:: DATA LISTING

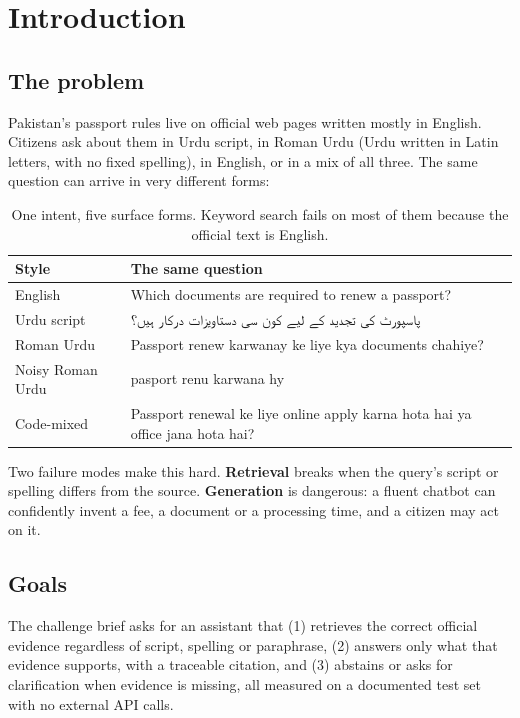 \documentclass[11pt,a4paper]{article}
\newcommand{\ur}[1]{{\urdufont\beginR #1\endR}}
\begin{document}
\tableofcontents
\newpage

\section{Introduction}
\label{sec:intro}

\subsection{The problem}
Pakistan's passport rules live on official web pages written mostly in English. Citizens ask about them in Urdu script, in
Roman Urdu (Urdu written in Latin letters, with no fixed spelling), in English, or in a mix of all three. The same question can
arrive in very different forms:

\begin{table}[H]
\centering\small
\begin{tabularx}{\textwidth}{@{}l X@{}}
\toprule
Style & The same question\\
\midrule
English & Which documents are required to renew a passport?\\
Urdu script & \ur{پاسپورٹ کی تجدید کے لیے کون سی دستاویزات درکار ہیں؟}\\
Roman Urdu & Passport renew karwanay ke liye kya documents chahiye?\\
Noisy Roman Urdu & pasport renu karwana hy\\
Code-mixed & Passport renewal ke liye online apply karna hota hai ya office jana hota hai?\\
\bottomrule
\end{tabularx}
\caption{One intent, five surface forms. Keyword search fails on most of them because the official text is English.}
\label{tab:forms}
\end{table}

Two failure modes make this hard. \textbf{Retrieval} breaks when the query's script or spelling differs from the source.
\textbf{Generation} is dangerous: a fluent chatbot can confidently invent a fee, a document or a processing time, and a
citizen may act on it.

\subsection{Goals}
The challenge brief asks for an assistant that (1) retrieves the correct official evidence regardless of script, spelling or
paraphrase, (2) answers only what that evidence supports, with a traceable citation, and (3) abstains or asks for
clarification when evidence is missing, all measured on a documented test set with no external API calls.
\end{document}
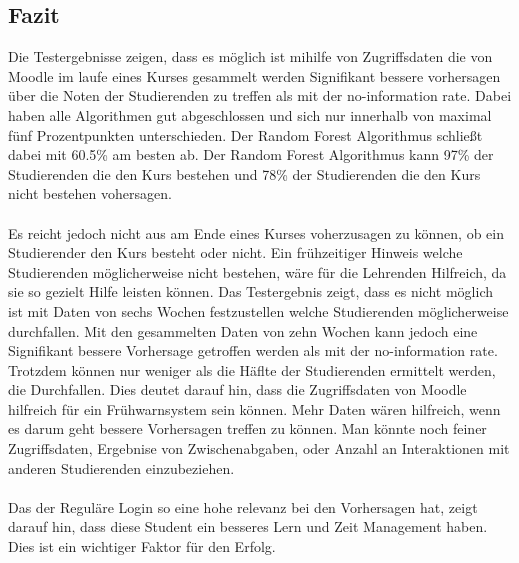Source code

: \subsection{Fazit}
Die Testergebnisse zeigen, dass es möglich ist mihilfe von Zugriffsdaten die von Moodle im laufe eines Kurses gesammelt werden Signifikant bessere vorhersagen über die Noten der Studierenden zu treffen als mit der \glqq no-information rate\grqq{}.
Dabei haben alle Algorithmen gut abgeschlossen und sich nur innerhalb von maximal fünf Prozentpunkten unterschieden. Der Random Forest Algorithmus schließt dabei mit 60.5\% am besten ab.
Der Random Forest Algorithmus kann 97\% der Studierenden die den Kurs bestehen und 78\% der Studierenden die den Kurs nicht bestehen vohersagen. \cite[S. 14]{Quinn.2020}
\\ \noindent \\ \noindent
Es reicht jedoch nicht aus am Ende eines Kurses voherzusagen zu können, ob ein Studierender den Kurs besteht oder nicht.
Ein frühzeitiger Hinweis welche Studierenden möglicherweise nicht bestehen, wäre für die Lehrenden Hilfreich, da sie so gezielt Hilfe leisten können.
Das Testergebnis zeigt, dass es nicht möglich ist mit Daten von sechs Wochen festzustellen welche Studierenden möglicherweise durchfallen.
Mit den gesammelten Daten von zehn Wochen kann jedoch eine Signifikant bessere Vorhersage getroffen werden als mit der \glqq no-information rate\grqq{}.
Trotzdem können nur weniger als die Häflte der Studierenden ermittelt werden, die Durchfallen.
Dies deutet darauf hin, dass die Zugriffsdaten von Moodle hilfreich für ein Frühwarnsystem sein können.
Mehr Daten wären hilfreich, wenn es darum geht bessere Vorhersagen treffen zu können. Man könnte noch feiner Zugriffsdaten, Ergebnise von Zwischenabgaben, oder Anzahl an Interaktionen mit anderen Studierenden einzubeziehen. \cite[S. 14ff]{Quinn.2020}
\\ \noindent \\ \noindent
Das der Reguläre Login so eine hohe relevanz bei den Vorhersagen hat, zeigt darauf hin, dass diese Student ein besseres Lern und Zeit Management haben. Dies ist ein wichtiger Faktor für den Erfolg. \cite[S. 15f]{Quinn.2020}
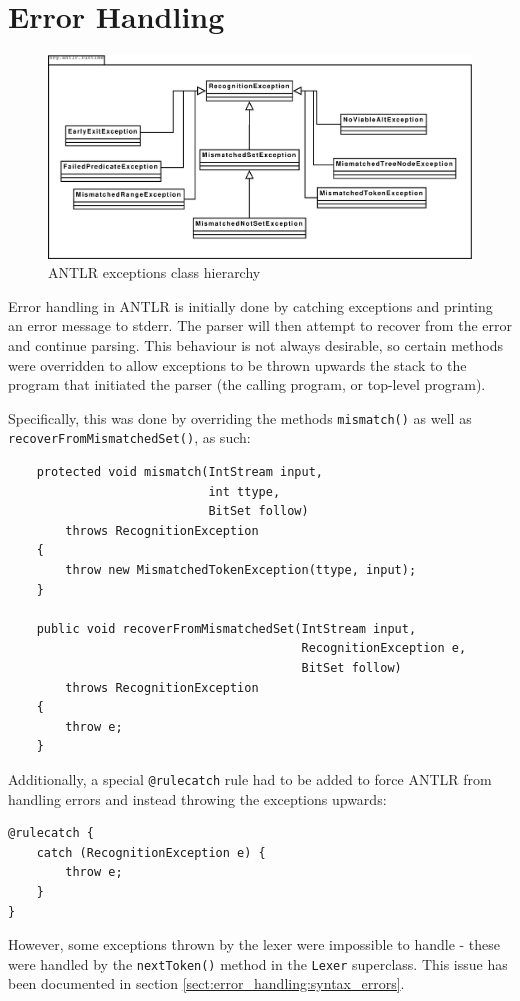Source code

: \section{Error Handling}
\label{sec:impl:errorhandling}
\begin{figure}[!h]
  \centering
    \includegraphics[width=1\textwidth]{diagrams/exception_uml}
  \caption{ANTLR exceptions class hierarchy}
\end{figure}
Error handling in ANTLR is initially done by catching exceptions and printing
an error message to stderr. The parser will then attempt to recover from the
error and continue parsing. This behaviour is not always desirable, so certain
methods were overridden to allow exceptions to be thrown upwards the stack to
the program that initiated the parser (the calling program, or top-level
program).

Specifically, this was done by overriding the methods \verb!mismatch()! as well as
\verb!recoverFromMismatchedSet()!, as such:

\begin{Verbatim}
    protected void mismatch(IntStream input, 
                            int ttype, 
                            BitSet follow)
        throws RecognitionException
    {
        throw new MismatchedTokenException(ttype, input);
    }

    public void recoverFromMismatchedSet(IntStream input, 
                                         RecognitionException e, 
                                         BitSet follow)
        throws RecognitionException
    {
        throw e;
    }
\end{Verbatim}

Additionally, a special \verb!@rulecatch! rule had to be added to force ANTLR from
handling errors and instead throwing the exceptions upwards:

\begin{Verbatim}
@rulecatch {
    catch (RecognitionException e) {
        throw e;
    }
}
\end{Verbatim}

However, some exceptions thrown by the lexer were impossible to handle - these
were handled by the \verb!nextToken()! method in the \verb!Lexer! superclass.
This issue has been documented in section 
\ref{sect:error_handling:syntax_errors}.
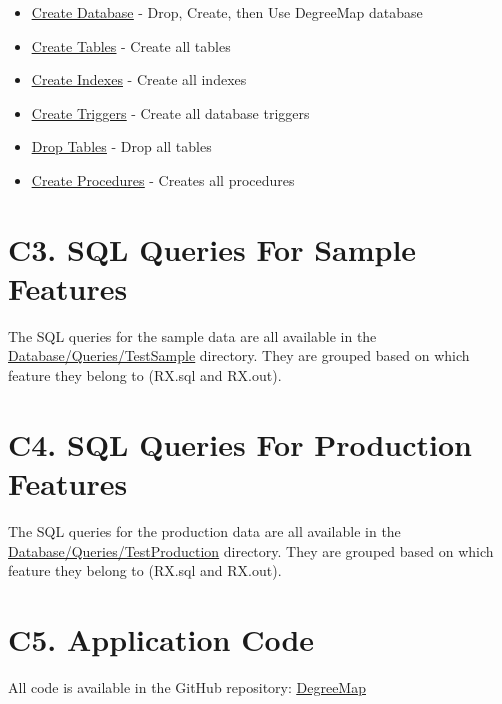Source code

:\documentclass[12pt, a4paper]{article}
\begin{document}
\begin{itemize}
    \item \underline{\href{https://github.com/Kggupta/DegreeMap/blob/main/Database/Queries/CreateDatabase.sql}{Create Database}} - Drop, Create, then Use DegreeMap database
    \item \underline{\href{https://github.com/Kggupta/DegreeMap/blob/main/Database/Queries/CreateTables.sql}{Create Tables}} - Create all tables
    \item \underline{\href{https://github.com/Kggupta/DegreeMap/blob/main/Database/Queries/CreateIndexes.sql}{Create Indexes}} - Create all indexes

    \item \underline{\href{https://github.com/Kggupta/DegreeMap/blob/main/Database/Queries/CreateTriggers.sql}{Create Triggers}} - Create all database triggers
    \item \underline{\href{https://github.com/Kggupta/DegreeMap/blob/main/Database/Queries/DropTables.sql}{Drop Tables}} - Drop all tables
    \item \underline{\href{https://github.com/Kggupta/DegreeMap/blob/main/Database/Queries/Procedures.sql}{Create Procedures}} - Creates all procedures
\end{itemize}
\section*{C3. SQL Queries For Sample Features}
The SQL queries for the sample data are all available in the \underline{\href{https://github.com/Kggupta/DegreeMap/tree/main/Database/Queries/TestSample}{Database/Queries/TestSample}} directory. They are grouped based on which feature they belong to (RX.sql and RX.out).
\section*{C4. SQL Queries For Production Features}
The SQL queries for the production data are all available in the \underline{\href{https://github.com/Kggupta/DegreeMap/tree/main/Database/Queries/TestProduction}{Database/Queries/TestProduction}} directory. They are grouped based on which feature they belong to (RX.sql and RX.out).
\section*{C5. Application Code}
All code is available in the GitHub repository: \underline{\href{https://github.com/Kggupta/DegreeMap}{DegreeMap}}
\end{document}
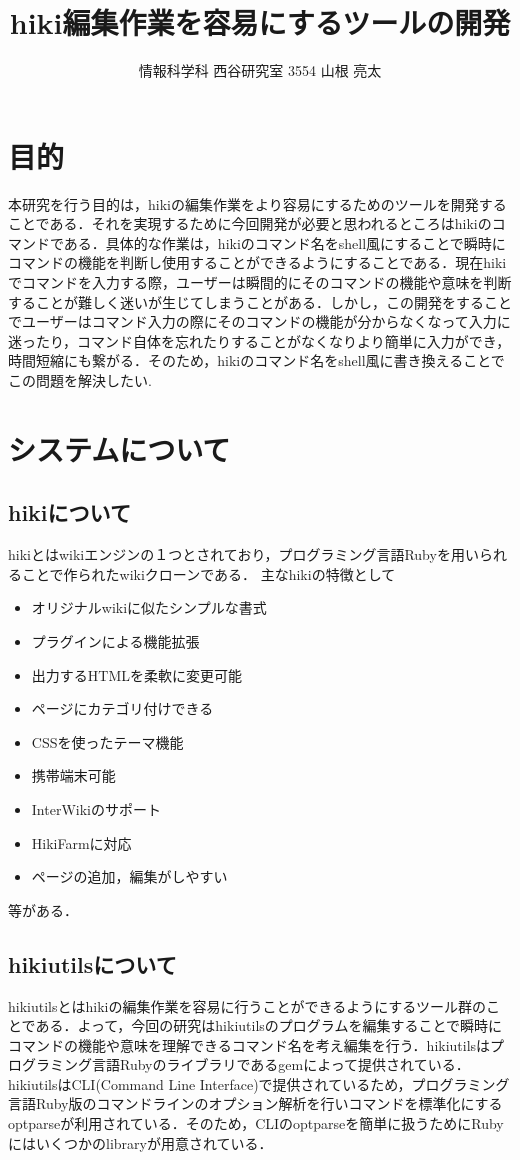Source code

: \documentclass[a4j,twocolumn]{jsarticle}
\begin{document}
\title{hiki編集作業を容易にするツールの開発}
\author{情報科学科 西谷研究室 3554 山根 亮太}
\date{}
\maketitle
\section{目的}
本研究を行う目的は，hikiの編集作業をより容易にするためのツールを開発することである．それを実現するために今回開発が必要と思われるところはhikiのコマンドである．具体的な作業は，hikiのコマンド名をshell風にすることで瞬時にコマンドの機能を判断し使用することができるようにすることである．現在hikiでコマンドを入力する際，ユーザーは瞬間的にそのコマンドの機能や意味を判断することが難しく迷いが生じてしまうことがある．しかし，この開発をすることでユーザーはコマンド入力の際にそのコマンドの機能が分からなくなって入力に迷ったり，コマンド自体を忘れたりすることがなくなりより簡単に入力ができ，時間短縮にも繋がる．そのため，hikiのコマンド名をshell風に書き換えることでこの問題を解決したい.

\section{システムについて}
\subsection{hikiについて}
hikiとはwikiエンジンの１つとされており，プログラミング言語Rubyを用いられることで作られたwikiクローンである．
主なhikiの特徴として
\begin{itemize}
\item オリジナルwikiに似たシンプルな書式
\item プラグインによる機能拡張
\item 出力するHTMLを柔軟に変更可能
\item ページにカテゴリ付けできる
\item CSSを使ったテーマ機能
\item 携帯端末可能
\item InterWikiのサポート
\item HikiFarmに対応
\item ページの追加，編集がしやすい
\end{itemize}
等がある．\cite{hiki}


\subsection{hikiutilsについて}
hikiutilsとはhikiの編集作業を容易に行うことができるようにするツール群のことである．よって，今回の研究はhikiutilsのプログラムを編集することで瞬時にコマンドの機能や意味を理解できるコマンド名を考え編集を行う．hikiutilsはプログラミング言語Rubyのライブラリであるgemによって提供されている．\cite{gem}hikiutilsはCLI(Command Line Interface)で提供されているため，プログラミング言語Ruby版のコマンドラインのオプション解析を行いコマンドを標準化にするoptparseが利用されている．\cite{opt}そのため，CLIのoptparseを簡単に扱うためにRubyにはいくつかのlibraryが用意されている．
\end{document}
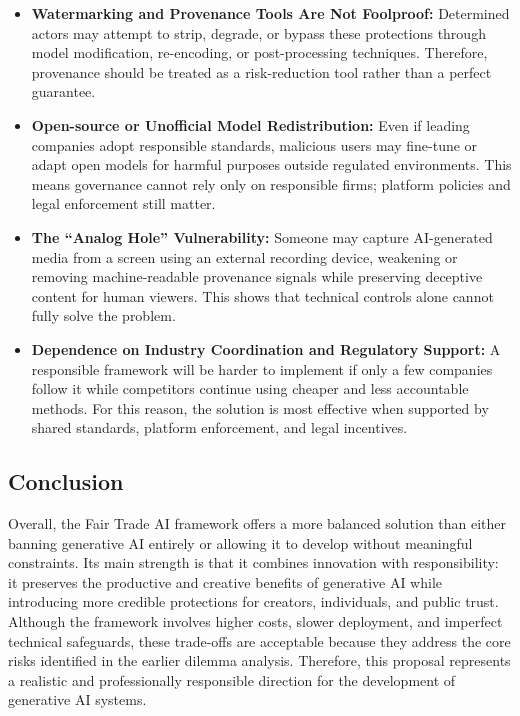 \begin{itemize}
    \item \textbf{Watermarking and Provenance Tools Are Not Foolproof:} Determined actors may attempt to strip, degrade, or bypass these protections through model modification, re-encoding, or post-processing techniques. Therefore, provenance should be treated as a risk-reduction tool rather than a perfect guarantee.

    \item \textbf{Open-source or Unofficial Model Redistribution:} Even if leading companies adopt responsible standards, malicious users may fine-tune or adapt open models for harmful purposes outside regulated environments. This means governance cannot rely only on responsible firms; platform policies and legal enforcement still matter.

    \item \textbf{The ``Analog Hole'' Vulnerability:} Someone may capture AI-generated media from a screen using an external recording device, weakening or removing machine-readable provenance signals while preserving deceptive content for human viewers. This shows that technical controls alone cannot fully solve the problem.

    \item \textbf{Dependence on Industry Coordination and Regulatory Support:} A responsible framework will be harder to implement if only a few companies follow it while competitors continue using cheaper and less accountable methods. For this reason, the solution is most effective when supported by shared standards, platform enforcement, and legal incentives.
\end{itemize}

\subsection{Conclusion}
Overall, the Fair Trade AI framework offers a more balanced solution than either banning generative AI entirely or allowing it to develop without meaningful constraints. Its main strength is that it combines innovation with responsibility: it preserves the productive and creative benefits of generative AI while introducing more credible protections for creators, individuals, and public trust. \\

Although the framework involves higher costs, slower deployment, and imperfect technical safeguards, these trade-offs are acceptable because they address the core risks identified in the earlier dilemma analysis. Therefore, this proposal represents a realistic and professionally responsible direction for the development of generative AI systems.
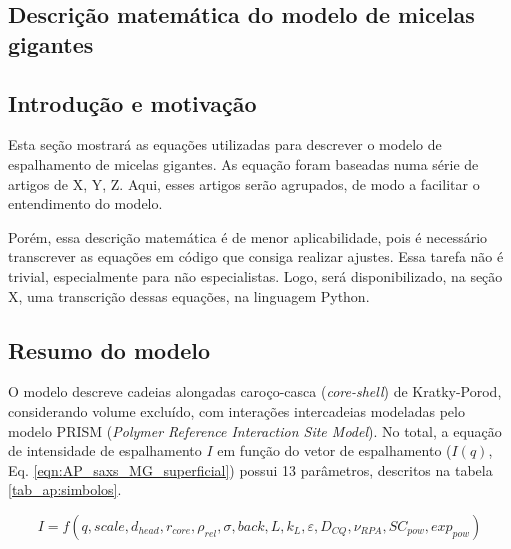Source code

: \begin{apendicesenv}
\partapendices

\chapter{Descrição matemática do modelo de micelas gigantes}
\label{sec:modelo_MG_matematica}
\section{Introdução e motivação}

Esta seção mostrará as equações utilizadas para descrever o modelo de espalhamento de micelas gigantes. As equação foram baseadas numa série de artigos de X, Y, Z. Aqui, esses artigos serão agrupados, de modo a facilitar o entendimento do modelo.

Porém, essa descrição matemática é de menor aplicabilidade, pois é necessário transcrever as equações em código que consiga realizar ajustes. Essa tarefa não é trivial, especialmente para não especialistas. Logo, será disponibilizado, na seção X, uma transcrição dessas equações, na linguagem Python.


\section{Resumo do modelo}

O modelo descreve cadeias alongadas caroço-casca (\emph{core-shell}) de Kratky-Porod, considerando volume excluído, com interações intercadeias modeladas pelo modelo PRISM (\emph{Polymer Reference Interaction Site Model}). No total, a equação de intensidade de espalhamento \(I\) em função do vetor de espalhamento \q (\(I(q)\), Eq. \ref{eqn:AP_saxs_MG_superficial}) possui 13 parâmetros, descritos na tabela \ref{tab_ap:simbolos}.

\begin{equation}
I = f(q, scale, d_{head}, r_{core}, \rho_{rel}, \sigma, back, L, k_L, \varepsilon, D_{CQ}, \nu_{RPA}, SC_{pow}, exp_{pow})
\label{eqn:AP_saxs_MG_superficial}
\end{equation}


\end{apendicesenv}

::::

• **AIM OF THE TASK**
What is the number of lines in the entries above that contain the word "werden"? Answer with that number only.

• **THE ANSWER**
3